LOW vaccination rates in recent years mean thousands of Irish children are at risk of contracting measles when an "inevitable outbreak" of the disease sweeps the country, according to the Health Surveillance Protection Agency.
The number of Irish children being immunised with the MMR vaccine has only this year returned to the 84% uptake rate of a decade ago, after a 1998 report linking the vaccine to autism resulted in a serious drop in vaccinations.
According to Dr Darina O'Flanagan, director of the HSPA, the study had an extremely negative impact on immunisation figures, with some areas of Dublin dropping to a 59% uptake rate.
"An outbreak of measles is now inevitable, " O'Flanagan said.
"It goes in cycles, and while we are still in a dip phase of measles and rubella, with a sufficient build-up of susceptible kids, another outbreak will have to happen."
The news comes as health services in the UK announced the biggest outbreak of measles in the country since the MMR vaccine was introduced there in 1988.
The drop in immunisation uptake around the world has been directly attributed to a 1998 report by British doctor, Andrew Wakefield, who claimed that the MMR . . .
which protects against measles, mumps and rubella . . . was linked to autism. It was announced last week that Wakefield could be charged with serious professional misconduct over his research, which sparked a worldwide scare about the safety of the MMR vaccine.
"We're probably just back up now to where we were before Wakefield, " O'Flanagan said.
"It's taken us this long to recover from the effect his claims had on people."
O'Flanagan said one of the biggest problems now facing the health service is the "pockets of children" who didn't receive the vaccine due to the autism scare.
"We are hoping that we will be able to go to all primary and secondary schools and offer the vaccine to all children who may not have received their second dose, " she said.
"We're having a meeting next week of the Measles Eradication Committee to finalise our report for the Department of Health and the HSE, and it is likely that we will be recommending this strategy in that report."
The HSPA figures show that the eastern area, which was worst hit by the autism scare, remains one of the worst regions for vaccination uptake at 79%. This is in comparison to midland rates of 93%.

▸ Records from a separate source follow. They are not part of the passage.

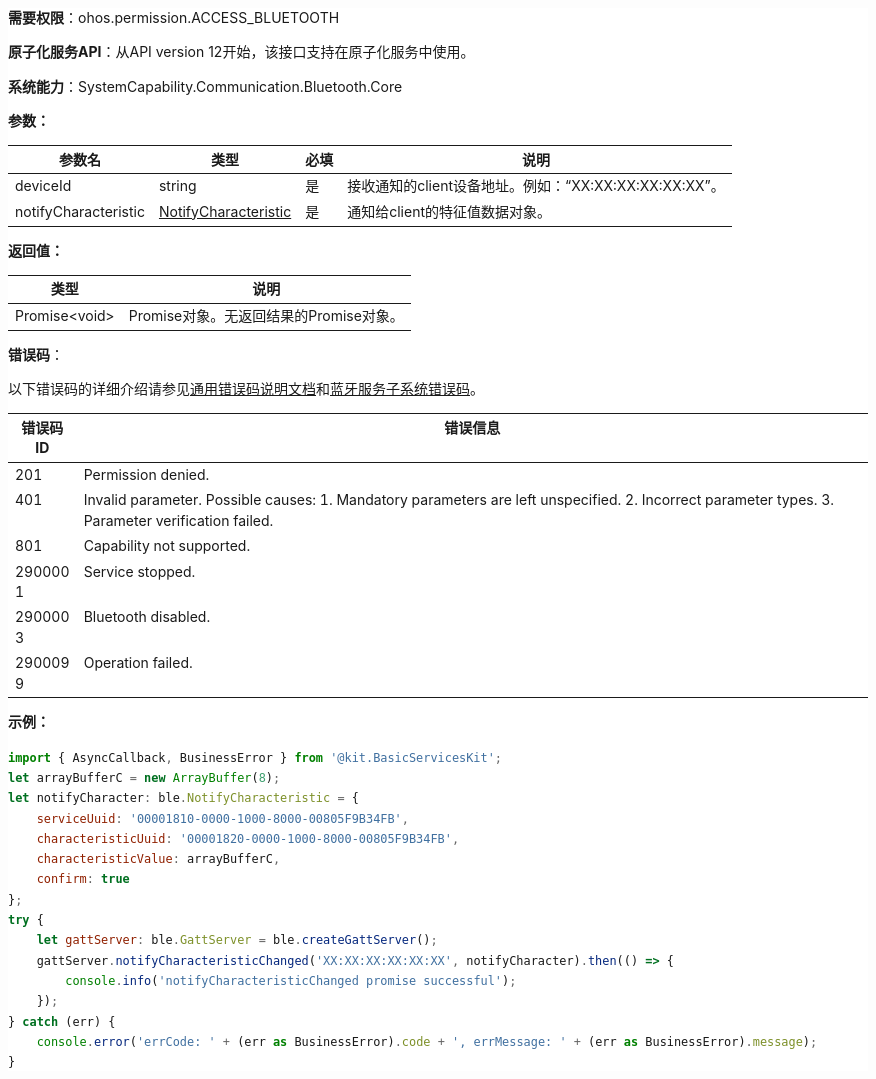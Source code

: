 **需要权限**：ohos.permission.ACCESS_BLUETOOTH

**原子化服务API**：从API version 12开始，该接口支持在原子化服务中使用。

**系统能力**：SystemCapability.Communication.Bluetooth.Core

**参数：**

| 参数名                  | 类型                                       | 必填   | 说明                                      |
| -------------------- | ---------------------------------------- | ---- | --------------------------------------- |
| deviceId             | string                                   | 是    | 接收通知的client设备地址。例如：“XX:XX:XX:XX:XX:XX”。 |
| notifyCharacteristic | [NotifyCharacteristic](#notifycharacteristic) | 是    | 通知给client的特征值数据对象。                               |

**返回值：**

| 类型                  | 说明            |
| ------------------- | ------------- |
| Promise&lt;void&gt; | Promise对象。无返回结果的Promise对象。 |

**错误码**：

以下错误码的详细介绍请参见[通用错误码说明文档](../errorcode-universal.md)和[蓝牙服务子系统错误码](errorcode-bluetoothManager.md)。

| 错误码ID | 错误信息 |
| -------- | ---------------------------- |
|201 | Permission denied.                 |
|401 | Invalid parameter. Possible causes: 1. Mandatory parameters are left unspecified. 2. Incorrect parameter types. 3. Parameter verification failed.                 |
|801 | Capability not supported.          |
|2900001 | Service stopped.                         |
|2900003 | Bluetooth disabled.                 |
|2900099 | Operation failed.                        |

**示例：**

```js
import { AsyncCallback, BusinessError } from '@kit.BasicServicesKit';
let arrayBufferC = new ArrayBuffer(8);
let notifyCharacter: ble.NotifyCharacteristic = {
    serviceUuid: '00001810-0000-1000-8000-00805F9B34FB',
    characteristicUuid: '00001820-0000-1000-8000-00805F9B34FB',
    characteristicValue: arrayBufferC,
    confirm: true
};
try {
    let gattServer: ble.GattServer = ble.createGattServer();
    gattServer.notifyCharacteristicChanged('XX:XX:XX:XX:XX:XX', notifyCharacter).then(() => {
        console.info('notifyCharacteristicChanged promise successful');
    });
} catch (err) {
    console.error('errCode: ' + (err as BusinessError).code + ', errMessage: ' + (err as BusinessError).message);
}
```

O'Flanagan said that poverty was one of the reasons for this.
"Large urban areas always have pockets of deprivation, and there will always be low rates of uptake in deprived areas, " she said.
"There's also the problem of middle class parents who were accessing information on the web warning against the vaccination. There is some dreadful information on the web that is very antivaccine."
The World Health Organisation aims to have eliminated measles from Europe by 2010, but O'Flanagan said that Ireland's current immunisation rate will hinder this target. "If we keep going the way we are, we will be one of the countries to drag them down, " she said.